#### Task to carry out:
Once the line with "## *This chapter is still not finished!*" is found in the data, output it and each following line exactly, up to and including the line with "Los empleados son", and nothing before or after.

#### Given entries:

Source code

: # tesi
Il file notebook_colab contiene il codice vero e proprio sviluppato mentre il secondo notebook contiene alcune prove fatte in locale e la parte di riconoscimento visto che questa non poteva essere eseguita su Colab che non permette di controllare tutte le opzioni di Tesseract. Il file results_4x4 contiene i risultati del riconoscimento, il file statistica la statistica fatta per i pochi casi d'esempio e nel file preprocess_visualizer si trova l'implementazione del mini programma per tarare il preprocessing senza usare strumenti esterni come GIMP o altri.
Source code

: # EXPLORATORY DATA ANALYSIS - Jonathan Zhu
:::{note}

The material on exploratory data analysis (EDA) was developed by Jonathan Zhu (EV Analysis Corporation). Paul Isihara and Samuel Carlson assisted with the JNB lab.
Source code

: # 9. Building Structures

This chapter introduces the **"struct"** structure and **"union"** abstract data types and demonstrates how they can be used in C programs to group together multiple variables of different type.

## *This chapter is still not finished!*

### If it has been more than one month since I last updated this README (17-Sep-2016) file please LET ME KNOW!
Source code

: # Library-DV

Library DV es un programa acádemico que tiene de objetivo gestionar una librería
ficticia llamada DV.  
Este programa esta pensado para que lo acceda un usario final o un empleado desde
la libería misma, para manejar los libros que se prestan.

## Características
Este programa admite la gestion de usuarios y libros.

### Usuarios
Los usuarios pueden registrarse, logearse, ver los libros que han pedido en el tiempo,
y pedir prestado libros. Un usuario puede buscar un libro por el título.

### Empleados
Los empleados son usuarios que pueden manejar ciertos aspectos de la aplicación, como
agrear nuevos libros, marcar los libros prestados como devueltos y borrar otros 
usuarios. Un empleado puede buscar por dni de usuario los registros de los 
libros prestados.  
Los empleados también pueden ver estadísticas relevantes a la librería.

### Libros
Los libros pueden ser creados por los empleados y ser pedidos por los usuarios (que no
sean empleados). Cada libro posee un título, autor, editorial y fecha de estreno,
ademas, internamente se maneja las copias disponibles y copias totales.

...

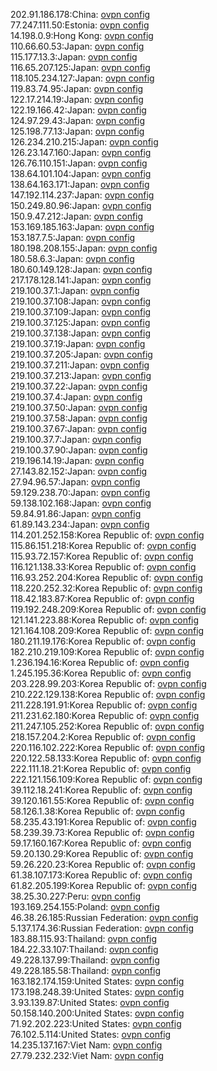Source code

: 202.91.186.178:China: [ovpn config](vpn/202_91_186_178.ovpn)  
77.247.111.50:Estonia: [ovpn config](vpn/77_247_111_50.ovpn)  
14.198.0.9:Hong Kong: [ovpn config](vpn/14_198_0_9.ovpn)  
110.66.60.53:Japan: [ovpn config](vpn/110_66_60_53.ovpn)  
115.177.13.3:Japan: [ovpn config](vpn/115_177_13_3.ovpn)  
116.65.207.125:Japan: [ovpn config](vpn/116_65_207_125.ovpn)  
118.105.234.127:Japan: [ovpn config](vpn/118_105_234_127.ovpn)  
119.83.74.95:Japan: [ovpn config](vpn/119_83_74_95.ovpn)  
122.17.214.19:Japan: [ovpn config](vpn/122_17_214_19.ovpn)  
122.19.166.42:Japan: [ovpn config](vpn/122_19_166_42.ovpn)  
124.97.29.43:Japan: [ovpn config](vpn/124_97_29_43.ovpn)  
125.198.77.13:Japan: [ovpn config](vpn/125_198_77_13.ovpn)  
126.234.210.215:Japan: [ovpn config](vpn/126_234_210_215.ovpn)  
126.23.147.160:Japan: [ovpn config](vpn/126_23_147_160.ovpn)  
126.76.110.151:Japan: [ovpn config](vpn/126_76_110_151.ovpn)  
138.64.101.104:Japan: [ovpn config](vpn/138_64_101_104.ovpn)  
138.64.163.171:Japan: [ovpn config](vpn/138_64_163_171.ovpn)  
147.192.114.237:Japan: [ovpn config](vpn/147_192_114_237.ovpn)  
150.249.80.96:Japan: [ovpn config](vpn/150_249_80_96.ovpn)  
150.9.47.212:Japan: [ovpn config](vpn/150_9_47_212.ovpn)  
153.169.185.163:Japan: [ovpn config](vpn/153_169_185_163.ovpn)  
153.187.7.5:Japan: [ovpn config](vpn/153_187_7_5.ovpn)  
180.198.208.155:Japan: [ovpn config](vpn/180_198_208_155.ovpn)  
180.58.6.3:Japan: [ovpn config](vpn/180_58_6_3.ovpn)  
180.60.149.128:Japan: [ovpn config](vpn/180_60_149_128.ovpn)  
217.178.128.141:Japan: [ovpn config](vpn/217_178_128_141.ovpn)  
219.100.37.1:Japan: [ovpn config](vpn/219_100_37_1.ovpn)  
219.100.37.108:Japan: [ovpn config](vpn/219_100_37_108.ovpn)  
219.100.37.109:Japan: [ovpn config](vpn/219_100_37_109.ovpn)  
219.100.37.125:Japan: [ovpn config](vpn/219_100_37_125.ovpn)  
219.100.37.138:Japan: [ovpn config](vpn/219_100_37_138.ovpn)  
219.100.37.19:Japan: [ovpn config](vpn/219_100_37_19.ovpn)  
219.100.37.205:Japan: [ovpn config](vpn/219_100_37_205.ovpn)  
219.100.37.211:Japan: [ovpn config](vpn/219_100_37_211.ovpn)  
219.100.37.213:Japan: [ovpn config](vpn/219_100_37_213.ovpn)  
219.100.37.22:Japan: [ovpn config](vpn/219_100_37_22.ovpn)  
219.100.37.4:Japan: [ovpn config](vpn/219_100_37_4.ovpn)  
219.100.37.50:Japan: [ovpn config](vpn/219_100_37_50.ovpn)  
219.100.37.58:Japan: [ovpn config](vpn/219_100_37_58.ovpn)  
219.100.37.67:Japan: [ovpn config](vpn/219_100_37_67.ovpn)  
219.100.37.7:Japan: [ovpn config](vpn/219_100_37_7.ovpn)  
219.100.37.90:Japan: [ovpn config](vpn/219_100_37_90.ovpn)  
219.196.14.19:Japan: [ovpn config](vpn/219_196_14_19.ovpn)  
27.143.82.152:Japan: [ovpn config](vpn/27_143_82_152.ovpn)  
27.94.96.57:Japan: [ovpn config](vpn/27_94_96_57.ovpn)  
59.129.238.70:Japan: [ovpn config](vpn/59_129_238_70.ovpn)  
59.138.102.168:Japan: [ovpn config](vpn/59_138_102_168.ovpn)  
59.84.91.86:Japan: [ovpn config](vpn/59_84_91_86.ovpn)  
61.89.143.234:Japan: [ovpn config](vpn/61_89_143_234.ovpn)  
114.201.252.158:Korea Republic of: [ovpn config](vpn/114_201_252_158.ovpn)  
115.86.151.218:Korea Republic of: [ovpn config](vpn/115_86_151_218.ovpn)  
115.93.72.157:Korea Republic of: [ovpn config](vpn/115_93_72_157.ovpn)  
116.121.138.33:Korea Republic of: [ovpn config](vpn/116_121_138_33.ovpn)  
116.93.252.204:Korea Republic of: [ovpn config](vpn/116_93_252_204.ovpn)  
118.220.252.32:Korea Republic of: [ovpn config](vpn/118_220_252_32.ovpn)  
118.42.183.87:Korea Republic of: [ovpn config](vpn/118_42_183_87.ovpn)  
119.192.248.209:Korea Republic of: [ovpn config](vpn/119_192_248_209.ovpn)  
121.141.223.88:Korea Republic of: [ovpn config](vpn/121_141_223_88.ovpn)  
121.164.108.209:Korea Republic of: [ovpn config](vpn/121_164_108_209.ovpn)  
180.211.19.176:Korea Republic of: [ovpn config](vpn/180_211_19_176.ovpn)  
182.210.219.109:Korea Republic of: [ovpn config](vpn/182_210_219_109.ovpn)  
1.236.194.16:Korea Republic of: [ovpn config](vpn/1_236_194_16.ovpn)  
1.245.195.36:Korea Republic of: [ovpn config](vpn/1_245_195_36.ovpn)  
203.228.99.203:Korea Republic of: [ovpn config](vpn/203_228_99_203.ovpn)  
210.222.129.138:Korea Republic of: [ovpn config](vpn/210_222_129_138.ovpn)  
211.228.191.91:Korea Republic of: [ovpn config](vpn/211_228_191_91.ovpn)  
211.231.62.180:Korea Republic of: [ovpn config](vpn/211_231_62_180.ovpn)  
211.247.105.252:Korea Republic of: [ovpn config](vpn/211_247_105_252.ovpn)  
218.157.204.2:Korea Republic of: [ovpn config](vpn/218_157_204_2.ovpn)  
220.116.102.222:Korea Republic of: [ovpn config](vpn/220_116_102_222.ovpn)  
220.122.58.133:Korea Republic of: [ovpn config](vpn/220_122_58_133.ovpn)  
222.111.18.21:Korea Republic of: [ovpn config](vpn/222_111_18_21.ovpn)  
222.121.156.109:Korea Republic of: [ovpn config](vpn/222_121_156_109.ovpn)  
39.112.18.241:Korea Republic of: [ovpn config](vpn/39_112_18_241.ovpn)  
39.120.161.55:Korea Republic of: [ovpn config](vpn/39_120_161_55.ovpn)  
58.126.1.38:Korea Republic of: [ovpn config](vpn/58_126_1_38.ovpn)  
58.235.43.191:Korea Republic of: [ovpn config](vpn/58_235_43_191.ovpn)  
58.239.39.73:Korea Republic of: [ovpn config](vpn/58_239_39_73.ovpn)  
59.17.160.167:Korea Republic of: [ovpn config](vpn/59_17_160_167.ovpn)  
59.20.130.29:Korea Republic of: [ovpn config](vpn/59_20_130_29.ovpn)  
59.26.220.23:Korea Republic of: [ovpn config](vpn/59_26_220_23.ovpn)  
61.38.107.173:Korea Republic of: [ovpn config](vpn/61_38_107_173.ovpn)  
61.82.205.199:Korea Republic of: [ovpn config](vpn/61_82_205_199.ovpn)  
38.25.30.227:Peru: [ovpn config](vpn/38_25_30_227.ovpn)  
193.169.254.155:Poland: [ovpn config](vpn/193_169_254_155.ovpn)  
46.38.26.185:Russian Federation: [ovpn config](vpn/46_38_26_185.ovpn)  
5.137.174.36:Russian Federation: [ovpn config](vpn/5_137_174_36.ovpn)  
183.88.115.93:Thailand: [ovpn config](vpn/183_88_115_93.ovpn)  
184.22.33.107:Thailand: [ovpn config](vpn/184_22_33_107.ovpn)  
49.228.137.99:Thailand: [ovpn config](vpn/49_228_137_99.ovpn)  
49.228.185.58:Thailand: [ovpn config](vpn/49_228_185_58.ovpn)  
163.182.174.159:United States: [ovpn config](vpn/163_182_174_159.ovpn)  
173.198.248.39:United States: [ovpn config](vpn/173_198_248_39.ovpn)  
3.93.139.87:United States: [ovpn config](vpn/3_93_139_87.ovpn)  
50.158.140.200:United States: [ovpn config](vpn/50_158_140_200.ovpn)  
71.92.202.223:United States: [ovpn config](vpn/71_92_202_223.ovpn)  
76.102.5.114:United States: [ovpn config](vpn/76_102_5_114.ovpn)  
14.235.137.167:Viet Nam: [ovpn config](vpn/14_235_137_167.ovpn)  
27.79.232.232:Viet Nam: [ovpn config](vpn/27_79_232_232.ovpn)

#### Result of the task:
## *This chapter is still not finished!*

### If it has been more than one month since I last updated this README (17-Sep-2016) file please LET ME KNOW!
Source code

: # Library-DV

Library DV es un programa acádemico que tiene de objetivo gestionar una librería
ficticia llamada DV.  
Este programa esta pensado para que lo acceda un usario final o un empleado desde
la libería misma, para manejar los libros que se prestan.

## Características
Este programa admite la gestion de usuarios y libros.

### Usuarios
Los usuarios pueden registrarse, logearse, ver los libros que han pedido en el tiempo,
y pedir prestado libros. Un usuario puede buscar un libro por el título.

### Empleados
Los empleados son usuarios que pueden manejar ciertos aspectos de la aplicación, como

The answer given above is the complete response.